Russia wary of lethal weapons provision as US and Nato step up aid to Ukraine
Russia has said it would treat any move by the United States to provide the Ukrainian government with lethal weapons as a threat to its security.
Nato's expansion in Eastern Europe was another move causing deep concern in Moscow, Russian foreign ministry spokesman Alexander Lukashevich said on Thursday (5 February).
European leaders arrived in Kiev on Thursday to present a new peace initiative to end the conflict that has already cost at least 5,000 lives since April 2014.
American legislators last year passed an act that could make it easier for the US to supply Ukraine's government with lethal aid.

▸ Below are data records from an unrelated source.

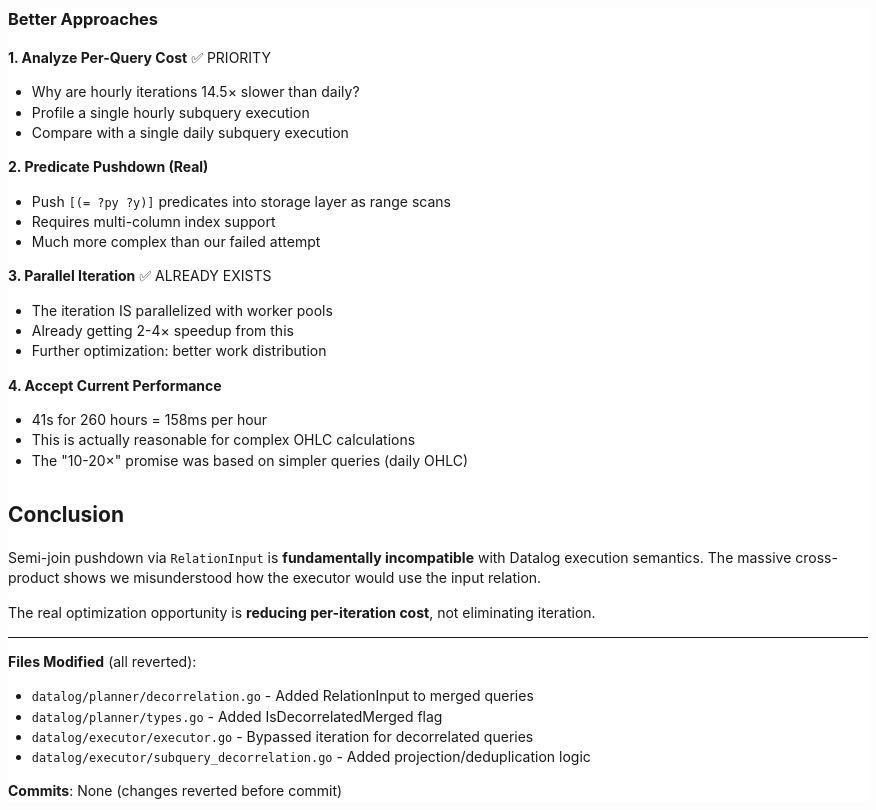 ### Better Approaches

**1. Analyze Per-Query Cost** ✅ PRIORITY
- Why are hourly iterations 14.5× slower than daily?
- Profile a single hourly subquery execution
- Compare with a single daily subquery execution

**2. Predicate Pushdown (Real)**
- Push `[(= ?py ?y)]` predicates into storage layer as range scans
- Requires multi-column index support
- Much more complex than our failed attempt

**3. Parallel Iteration** ✅ ALREADY EXISTS
- The iteration IS parallelized with worker pools
- Already getting 2-4× speedup from this
- Further optimization: better work distribution

**4. Accept Current Performance**
- 41s for 260 hours = 158ms per hour
- This is actually reasonable for complex OHLC calculations
- The "10-20×" promise was based on simpler queries (daily OHLC)

## Conclusion

Semi-join pushdown via `RelationInput` is **fundamentally incompatible** with Datalog execution semantics. The massive cross-product shows we misunderstood how the executor would use the input relation.

The real optimization opportunity is **reducing per-iteration cost**, not eliminating iteration.

---

**Files Modified** (all reverted):
- `datalog/planner/decorrelation.go` - Added RelationInput to merged queries
- `datalog/planner/types.go` - Added IsDecorrelatedMerged flag
- `datalog/executor/executor.go` - Bypassed iteration for decorrelated queries
- `datalog/executor/subquery_decorrelation.go` - Added projection/deduplication logic

**Commits**: None (changes reverted before commit)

"Taking into account the revanchist plans of the 'party of war' in Kiev, this is not only fraught with the escalation of the situation in the south-east [of Ukraine] but threatens the security of the Russian Federation," Lukashevich said, as quoted by Reuters news agency.
Nato expansion
Nato defence ministers signed off on a plan to bolster the organisation's presence in Eastern Europe on Thursday.
The move is a response to Russia's increased militarism in the region, after it annexed the Black Sea peninsula of Crimea from Ukraine in March 2014.
The alliance will establish a network of command centres in Eastern Europe, meant to rapidly reinforce the region in the case of any threat from Russia.
It also agreed on establishing two new regional headquarters and boosting the size of the regional rapid reaction force.
Nato boss Jens Stoltenberg said the measures amounted to "the biggest reinforcement of our collective defence" since the end of the Cold War. The UK will provide 1,000 troops and four fighter jets to help boost Nato's clout in the Baltic states of Latvia, Estonia and Lithuania, which do not have their own air forces.
While Nato considers its actions to be defensive in the face of increased Russian assertion, Russia would see the move in a fundamentally different light.